Zum Spitzenspiel Erster gegen Zweiter empfing der TSV Chemie Premnitz am Sonntagnachmittag die SG Eintracht Friesack. Premnitz begann stark und kaufte mit dem ständigen Pressing dem Gegner früh den Schneid ab. Nach einem Doppelschlag von Rades in der 2. und 6. min. führte der Tabellenführer schnell mit 2:0. Chemie gab sich aber nicht zufrieden und stürtzte den Gegner von einer Verlegenheit in die andere. Folgerichtig das 3:0. Stuhlmacher traf vom Strafstoßpunkt nach 23. min.Von Friesack war bis dahin nichts zu sehen.
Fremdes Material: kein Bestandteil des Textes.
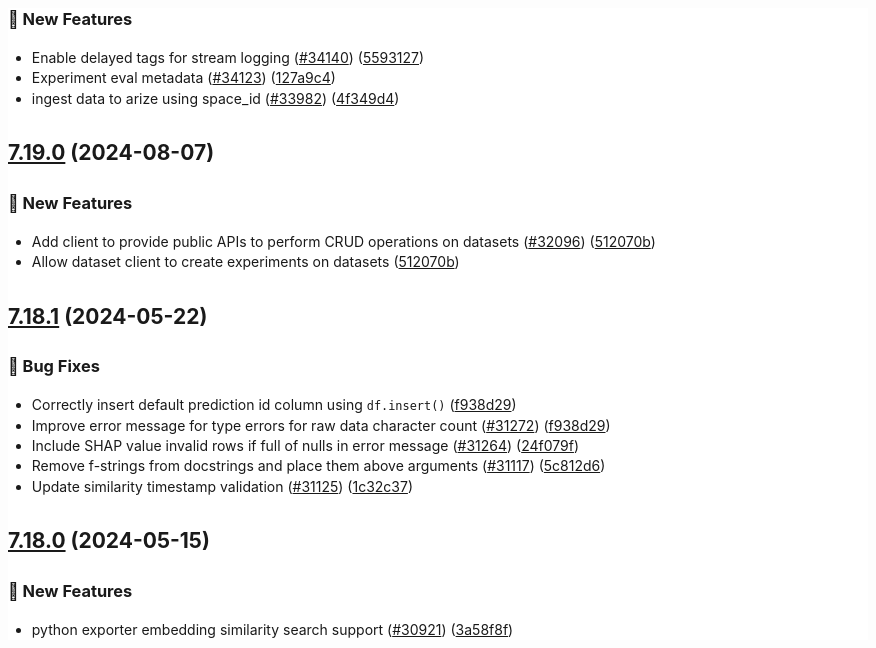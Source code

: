 
### 🎁 New Features

* Enable delayed tags for stream logging ([#34140](https://github.com/Arize-ai/arize/issues/34140)) ([5593127](https://github.com/Arize-ai/arize/commit/559312793b0bff5b21070b87c75d25be30ae2d28))
* Experiment eval metadata ([#34123](https://github.com/Arize-ai/arize/issues/34123)) ([127a9c4](https://github.com/Arize-ai/arize/commit/127a9c42a8f6ed943d2982d924587e92aa4afd55))
* ingest data to arize using space_id ([#33982](https://github.com/Arize-ai/arize/issues/33982)) ([4f349d4](https://github.com/Arize-ai/arize/commit/4f349d47fce675520c54b9d6865cdaa39da7cc54))

## [7.19.0](https://github.com/Arize-ai/arize/compare/arize-python-sdk/v7.18.1...arize-python-sdk/v7.19.0) (2024-08-07)


### 🎁 New Features

* Add client to provide public APIs to perform CRUD operations on datasets ([#32096](https://github.com/Arize-ai/arize/issues/32096)) ([512070b](https://github.com/Arize-ai/arize/commit/512070bebad36f11c9e04cb2ab834be125382a6a))
* Allow dataset client to create experiments on datasets ([512070b](https://github.com/Arize-ai/arize/commit/512070bebad36f11c9e04cb2ab834be125382a6a))


## [7.18.1](https://github.com/Arize-ai/arize/compare/arize-python-sdk/v7.18.0...arize-python-sdk/v7.18.1) (2024-05-22)


### 🐛 Bug Fixes

* Correctly insert default prediction id column using `df.insert()` ([f938d29](https://github.com/Arize-ai/arize/commit/f938d294581d5a2ff07459fdf77708f1358f9b2d))
* Improve error message for type errors for raw data character count ([#31272](https://github.com/Arize-ai/arize/issues/31272)) ([f938d29](https://github.com/Arize-ai/arize/commit/f938d294581d5a2ff07459fdf77708f1358f9b2d))
* Include SHAP value invalid rows if full of nulls in error message ([#31264](https://github.com/Arize-ai/arize/issues/31264)) ([24f079f](https://github.com/Arize-ai/arize/commit/24f079f3613447e43f08efe11238d7068052dcca))
* Remove f-strings from docstrings and place them above arguments ([#31117](https://github.com/Arize-ai/arize/issues/31117)) ([5c812d6](https://github.com/Arize-ai/arize/commit/5c812d67df6599ac4478135ceb0a60ad23832e52))
* Update similarity timestamp validation ([#31125](https://github.com/Arize-ai/arize/issues/31125)) ([1c32c37](https://github.com/Arize-ai/arize/commit/1c32c37456ff960ba1073a042c300751f80d816a))

## [7.18.0](https://github.com/Arize-ai/arize/compare/arize-python-sdk/v7.17.1...arize-python-sdk/v7.18.0) (2024-05-15)


### 🎁 New Features

* python exporter embedding similarity search support ([#30921](https://github.com/Arize-ai/arize/issues/30921)) ([3a58f8f](https://github.com/Arize-ai/arize/commit/3a58f8f4498cd70dac0fe61eb1ef2bc64cb4b057))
Nur ein Kopfball der am Tor vorbei ging von Torjäger Meinecke war zu verzeichnen. Erst nach einer halben Stunde verlief das Spiel ausgeglichen. Chemie schien sich auf den Lorbeeren auszuruhen und kurz vor der Pause zeigte Meinecke warum er die Torjägerliste in der Weststaffel anführt. Einen Kopfball versenkte er zum 3:1 Pausenstand.Nach dem Seitenwechsel sahen die Besucher ein ganz anderes Spiel. Die Eintracht stand nun geordneter und drückte auf den Anschlußtreffer. Premnitz durch Verletzungen früh zu Wechseln gezwungen verlor den Spielfaden mehr und mehr. Aber zu echten Torchancen kam die Eintracht noch nicht. Die hatte auf der anderen Seite Posorski . Nach seiner Einwechslung hatte Posorski in der 73. und 74. die Entscheidung auf dem Fuß und vergab.In der 82. min. dann der Anschlußtreffer. Die Abseitsfalle des TSV schnappte einmal nicht zu , die Flanke erreichte Meinecke und der erzielte ohne Mühe seinen zweiten Treffer. In der Schlußminuten fing sich der TSV dann wieder und hielt den Gegner weitestgehend vom eigenen Strafraum fern. Hinzu kam das der sehr ungestüm agierende Scheibener mit Gelb Rot vom Platz musste.

In der 90. min. sorgte Guido Block mit einem verwandelten Freistoß aus 20 Meter für die Entscheidung. Am Ende gewann Premnitz verdient mit 4:2. In der kommenden Woche empfängt der TSV im Landespokal den Landesligisten aus Velten.Der Anstoß erfolgt um 13.00 Uhr.